*Exercise materials*:
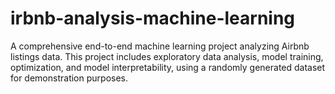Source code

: # irbnb-analysis-machine-learning
A comprehensive end-to-end machine learning project analyzing Airbnb listings data. This project includes exploratory data analysis, model training, optimization, and model interpretability, using a randomly generated dataset for demonstration purposes.
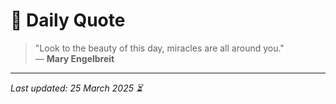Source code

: # 📜 Daily Quote

> "Look to the beauty of this day, miracles are all around you."  
> — **Mary Engelbreit**

---

_Last updated: 25 March 2025 ⏳_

*Task requirements*: Count of lines holding the string "machine": please work it out for the entries above and give the number alone.

*Final answer*: 2